ACTION ITEM: The output is the line holding "7: Add tick" and all lines after it to the end of the records below; restate them unchanged and add nothing.

DATA FOR THIS TASK:
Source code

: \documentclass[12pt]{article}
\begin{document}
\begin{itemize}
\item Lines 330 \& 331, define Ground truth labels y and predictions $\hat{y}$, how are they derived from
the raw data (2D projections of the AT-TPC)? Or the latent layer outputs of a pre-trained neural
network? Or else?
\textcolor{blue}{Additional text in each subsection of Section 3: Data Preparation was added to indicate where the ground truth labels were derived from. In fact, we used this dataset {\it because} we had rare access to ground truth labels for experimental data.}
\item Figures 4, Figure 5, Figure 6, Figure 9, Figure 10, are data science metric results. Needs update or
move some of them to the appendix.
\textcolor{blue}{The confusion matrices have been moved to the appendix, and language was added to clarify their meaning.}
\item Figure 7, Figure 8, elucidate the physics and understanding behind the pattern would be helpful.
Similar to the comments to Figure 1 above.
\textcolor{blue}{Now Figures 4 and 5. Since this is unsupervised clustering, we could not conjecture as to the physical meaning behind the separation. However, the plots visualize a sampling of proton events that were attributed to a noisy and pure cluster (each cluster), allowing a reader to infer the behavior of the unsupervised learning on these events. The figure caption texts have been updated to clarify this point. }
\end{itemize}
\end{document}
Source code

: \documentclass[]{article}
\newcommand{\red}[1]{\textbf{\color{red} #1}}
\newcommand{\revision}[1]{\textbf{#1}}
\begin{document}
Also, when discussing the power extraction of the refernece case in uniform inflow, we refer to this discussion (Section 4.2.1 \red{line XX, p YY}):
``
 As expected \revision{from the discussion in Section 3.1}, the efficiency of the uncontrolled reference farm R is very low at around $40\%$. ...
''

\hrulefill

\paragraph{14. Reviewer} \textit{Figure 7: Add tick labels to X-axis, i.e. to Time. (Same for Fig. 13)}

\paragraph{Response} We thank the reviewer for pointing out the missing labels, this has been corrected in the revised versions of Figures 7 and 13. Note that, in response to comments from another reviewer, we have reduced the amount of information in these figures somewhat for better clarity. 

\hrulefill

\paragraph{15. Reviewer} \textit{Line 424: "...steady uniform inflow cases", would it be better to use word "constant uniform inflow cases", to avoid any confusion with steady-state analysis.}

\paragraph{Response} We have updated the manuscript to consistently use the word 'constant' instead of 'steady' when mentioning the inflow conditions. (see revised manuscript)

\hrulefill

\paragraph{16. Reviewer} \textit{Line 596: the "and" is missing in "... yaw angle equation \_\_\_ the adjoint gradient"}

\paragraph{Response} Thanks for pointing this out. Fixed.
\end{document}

YOUR SOLUTION:
\paragraph{14. Reviewer} \textit{Figure 7: Add tick labels to X-axis, i.e. to Time. (Same for Fig. 13)}

\paragraph{Response} We thank the reviewer for pointing out the missing labels, this has been corrected in the revised versions of Figures 7 and 13. Note that, in response to comments from another reviewer, we have reduced the amount of information in these figures somewhat for better clarity. 

\hrulefill

\paragraph{15. Reviewer} \textit{Line 424: "...steady uniform inflow cases", would it be better to use word "constant uniform inflow cases", to avoid any confusion with steady-state analysis.}

\paragraph{Response} We have updated the manuscript to consistently use the word 'constant' instead of 'steady' when mentioning the inflow conditions. (see revised manuscript)

\hrulefill

\paragraph{16. Reviewer} \textit{Line 596: the "and" is missing in "... yaw angle equation \_\_\_ the adjoint gradient"}

\paragraph{Response} Thanks for pointing this out. Fixed.
\end{document}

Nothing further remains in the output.